Francesco Paolo Memmo è nato a Lanciano (Chieti) nel 1948 e vive a Roma. Dal 1971 al 1985 ha collaborato alle pagine culturali di “Paese Sera”. Ha pubblicato monografie critiche: Vittorio Sereni (Mursia, 1973), Invito alla lettura di Palazzeschi (Mursia, 1976), Pratolini (La Nuova Italia, 1977). Di Vasco Pratolini ha curato anche l’edizione delle opere nella collana «I Meridiani» di Mondadori. È anche autore di un Dizionario di metrica italiana (Edizioni dell’Ateneo, 1983). Come poeta ha esordito con L’inverso della norma (Umbria Editrice, 1975), cui hanno fatto seguito Varie destinazioni (Umbria Editrice, 1978), Nascita e dopo (edizione numerata fuori commercio, Roma, 1978), Le precipue funzioni (Quaderni di Messapo, 1980), La sezione aurea (Vallecchi, 1986), In via esplorativa (Il Ventaglio, 1991).
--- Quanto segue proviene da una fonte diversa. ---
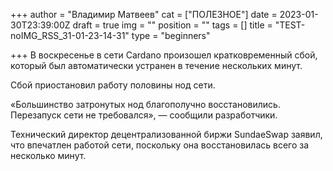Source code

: +++
author = "Владимир Матвеев"
cat = ["ПОЛЕЗНОЕ"]
date = 2023-01-30T23:39:00Z
draft = true
img = ""
position = ""
tags = []
title = "TEST-noIMG_RSS_31-01-23-14-31"
type = "beginners"

+++
В воскресенье в сети Cardano произошел кратковременный сбой, который был автоматически устранен в течение нескольких минут.

Сбой приостановил работу половины нод сети.

«Большинство затронутых нод благополучно восстановились. Перезапуск сети не требовался», — сообщили разработчики.

Технический директор децентрализованной биржи SundaeSwap заявил, что впечатлен работой сети, поскольку она восстановилась всего за несколько минут.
Nel 2023 ha pubblicato con Il Labirinto il volume riepilogativo Linea di basso ostinato. Le poesie 1971-1997.
Gianni Toti
In occasione del centenario dalla nascita di Gianni Toti (24 giugno 1924 – 8 gennaio 2007), [dia•foria ha pubblicato il primo volume della sua «Opera poetica», a cura di Francesco Muzzioli e Daniele Poletti e la collaborazione di Giovanni Fontana e della Biblioteca Totiana. Il volume comprende i testi editi fra il 1961 e il 1977. La poesia che oggi pubblico appartiene al decennio successivo.
Scrivendo e parlando di Toti, mi è capitato in altre occasioni di paragonare la sua poesia a quella di certi poeti duecenteschi che, alle origini appunto della nostra letteratura, nel momento in cui costruivano, in poesia, un nuovo mondo, e su quel mondo esprimevano un giudizio che era anche politico e morale, insieme ad esso costruivano un nuovo linguaggio. Quei poeti sapevano che per costruire un proprio mondo di linguaggio bisogna innanzitutto costruirsi un proprio linguaggio del mondo.
Ho sempre pensato che da questa disposizione di base nasca la poesia di Gianni Toti. Nel senso che Toti, gran funambolo della parola, che sembra faccia esplodere le parole col tritolo (se mi è concessa una metafora come questa in tempi come questi), in realtà tratta la lingua non come se esistesse una lingua e bisognasse distruggerla. Tratta la lingua come se questa si stesse ancora formando e bisognasse contribuire a formarla, magari spingendo in direzione contraria a quella che la lingua sta prendendo.
Solo in questo modo la lingua della poesia e quella che retoricamente chiamiamo la rappresentazione del mondo coincidono: nasce una lingua del mondo e un mondo della lingua. Il mondo, insomma, è significato dalla lingua; il mondo stesso si identifica col linguaggio; il mondo si forma, e si forma la storia, si formano gli uomini nella storia, attraverso la formazione di un linguaggio. Il quale non esiste in quanto tale una volta per tutte: esistono gli embrioni, le forme, gli elementi e dobbiamo essere noi a costruirlo, il linguaggio: come ci riesce, come vogliamo, come sappiamo, come più ci piace.
Operando sulla lingua, alle radici della lingua, e dunque radicalmente operando, Toti compie una operazione che è precisamente ideologica. Operando sulla lingua del mondo, Toti ci dà informazioni sullo stato del mondo, si pone e ci pone domande anche inquietanti, e afferma la nostra presenza nel mondo in quanto poeti e in quanto uomini, “poetantropi”, sapendo, come dice in alcuni splendidi versi, che “non ci saremo più – forse neppure / saremo stati – ma adesso siamo / scriviamo e irradiamo – corpi neri – / luce nera ma oscuro splendore”.
Il compito del poeta, oggi, si gioca tutto in questo non paradossale ossimoro che è la sostanza stessa della scrittura.